Requirement –
Only the lines with the string "setIsLoading" are needed; return each of them from the entries below.

Material for this task –
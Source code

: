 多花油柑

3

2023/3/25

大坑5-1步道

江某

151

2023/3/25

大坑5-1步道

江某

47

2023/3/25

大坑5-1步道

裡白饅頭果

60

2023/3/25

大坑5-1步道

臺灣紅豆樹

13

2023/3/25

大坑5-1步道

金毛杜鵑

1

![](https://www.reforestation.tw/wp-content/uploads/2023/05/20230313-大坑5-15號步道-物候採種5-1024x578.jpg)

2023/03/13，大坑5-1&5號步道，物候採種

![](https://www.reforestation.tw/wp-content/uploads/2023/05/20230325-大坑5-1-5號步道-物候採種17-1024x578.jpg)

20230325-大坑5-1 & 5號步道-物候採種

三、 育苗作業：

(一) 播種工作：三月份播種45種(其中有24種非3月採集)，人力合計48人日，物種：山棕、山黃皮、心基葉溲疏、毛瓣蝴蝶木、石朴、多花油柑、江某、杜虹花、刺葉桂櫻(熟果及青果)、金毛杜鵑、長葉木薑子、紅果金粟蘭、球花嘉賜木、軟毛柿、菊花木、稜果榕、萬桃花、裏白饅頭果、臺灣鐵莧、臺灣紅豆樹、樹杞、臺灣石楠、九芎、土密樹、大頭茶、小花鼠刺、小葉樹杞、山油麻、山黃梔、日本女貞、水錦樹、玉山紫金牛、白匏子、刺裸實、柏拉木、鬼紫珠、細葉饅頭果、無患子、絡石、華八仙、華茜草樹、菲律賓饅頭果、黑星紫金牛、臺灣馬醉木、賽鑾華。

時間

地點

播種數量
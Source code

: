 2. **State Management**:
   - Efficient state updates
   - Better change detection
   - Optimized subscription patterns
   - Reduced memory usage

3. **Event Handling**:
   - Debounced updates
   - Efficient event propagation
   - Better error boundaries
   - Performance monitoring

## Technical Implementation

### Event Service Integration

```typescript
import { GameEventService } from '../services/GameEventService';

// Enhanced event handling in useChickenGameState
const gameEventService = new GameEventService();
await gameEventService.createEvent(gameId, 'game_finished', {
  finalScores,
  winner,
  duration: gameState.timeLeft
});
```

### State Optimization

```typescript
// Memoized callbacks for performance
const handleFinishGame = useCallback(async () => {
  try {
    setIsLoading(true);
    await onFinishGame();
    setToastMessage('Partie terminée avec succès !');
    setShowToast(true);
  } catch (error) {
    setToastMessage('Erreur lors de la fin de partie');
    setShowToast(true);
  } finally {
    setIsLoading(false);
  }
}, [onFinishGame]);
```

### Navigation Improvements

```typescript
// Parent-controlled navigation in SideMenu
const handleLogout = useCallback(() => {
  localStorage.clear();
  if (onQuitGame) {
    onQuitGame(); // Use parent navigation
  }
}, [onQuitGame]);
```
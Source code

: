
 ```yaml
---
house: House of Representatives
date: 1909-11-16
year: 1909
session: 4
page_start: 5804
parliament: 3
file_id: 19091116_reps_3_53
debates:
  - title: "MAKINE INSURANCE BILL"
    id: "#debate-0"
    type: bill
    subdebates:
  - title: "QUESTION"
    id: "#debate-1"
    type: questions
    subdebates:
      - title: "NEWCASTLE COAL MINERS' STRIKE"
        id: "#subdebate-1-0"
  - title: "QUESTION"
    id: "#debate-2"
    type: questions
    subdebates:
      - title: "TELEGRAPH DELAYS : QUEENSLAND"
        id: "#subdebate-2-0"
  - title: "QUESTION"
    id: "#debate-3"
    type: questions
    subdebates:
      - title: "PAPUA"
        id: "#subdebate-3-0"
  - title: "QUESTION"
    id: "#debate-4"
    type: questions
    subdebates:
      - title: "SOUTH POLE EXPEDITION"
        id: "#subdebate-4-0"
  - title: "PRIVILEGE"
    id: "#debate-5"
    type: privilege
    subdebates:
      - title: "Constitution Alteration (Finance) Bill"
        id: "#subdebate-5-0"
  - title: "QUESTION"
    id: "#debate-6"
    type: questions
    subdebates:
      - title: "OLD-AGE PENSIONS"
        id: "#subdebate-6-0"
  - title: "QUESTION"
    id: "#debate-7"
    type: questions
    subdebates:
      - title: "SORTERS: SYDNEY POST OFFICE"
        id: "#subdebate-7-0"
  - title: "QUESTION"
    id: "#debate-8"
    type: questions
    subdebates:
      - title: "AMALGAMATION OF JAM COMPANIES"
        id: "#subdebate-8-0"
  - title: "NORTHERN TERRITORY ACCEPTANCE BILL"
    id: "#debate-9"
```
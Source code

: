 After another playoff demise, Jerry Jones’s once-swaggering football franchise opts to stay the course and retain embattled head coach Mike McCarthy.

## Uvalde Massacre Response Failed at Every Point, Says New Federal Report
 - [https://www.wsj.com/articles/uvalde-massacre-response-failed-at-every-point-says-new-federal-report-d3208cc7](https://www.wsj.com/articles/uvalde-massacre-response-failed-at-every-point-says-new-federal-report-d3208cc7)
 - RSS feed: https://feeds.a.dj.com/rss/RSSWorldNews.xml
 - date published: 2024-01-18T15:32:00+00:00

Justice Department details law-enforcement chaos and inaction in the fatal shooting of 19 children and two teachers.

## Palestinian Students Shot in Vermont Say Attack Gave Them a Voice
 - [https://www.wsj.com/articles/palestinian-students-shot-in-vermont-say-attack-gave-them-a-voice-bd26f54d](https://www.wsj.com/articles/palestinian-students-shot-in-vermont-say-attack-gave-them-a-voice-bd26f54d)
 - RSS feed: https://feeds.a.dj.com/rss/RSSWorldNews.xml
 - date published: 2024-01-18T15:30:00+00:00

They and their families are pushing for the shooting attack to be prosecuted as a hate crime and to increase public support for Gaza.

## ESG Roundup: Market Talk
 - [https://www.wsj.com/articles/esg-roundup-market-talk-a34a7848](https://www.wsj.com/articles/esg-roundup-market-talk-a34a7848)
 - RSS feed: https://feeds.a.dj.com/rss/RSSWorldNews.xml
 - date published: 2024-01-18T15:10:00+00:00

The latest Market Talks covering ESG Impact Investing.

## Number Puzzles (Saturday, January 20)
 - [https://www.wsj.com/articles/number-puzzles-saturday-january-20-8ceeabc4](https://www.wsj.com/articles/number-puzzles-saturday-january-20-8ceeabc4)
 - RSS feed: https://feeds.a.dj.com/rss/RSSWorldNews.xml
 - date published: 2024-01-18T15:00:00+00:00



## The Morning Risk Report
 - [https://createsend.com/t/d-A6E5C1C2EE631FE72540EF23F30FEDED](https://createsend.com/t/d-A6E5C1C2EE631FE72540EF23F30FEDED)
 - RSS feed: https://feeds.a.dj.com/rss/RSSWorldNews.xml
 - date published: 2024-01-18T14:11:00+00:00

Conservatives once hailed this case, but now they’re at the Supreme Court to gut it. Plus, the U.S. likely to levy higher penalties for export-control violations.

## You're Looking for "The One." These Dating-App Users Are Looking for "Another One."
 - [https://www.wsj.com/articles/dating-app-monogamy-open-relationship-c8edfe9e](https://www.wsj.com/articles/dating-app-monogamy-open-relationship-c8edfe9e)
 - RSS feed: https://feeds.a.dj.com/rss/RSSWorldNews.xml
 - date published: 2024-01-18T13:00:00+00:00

Result of the task –
    setIsLoading(true);
    setIsLoading(false);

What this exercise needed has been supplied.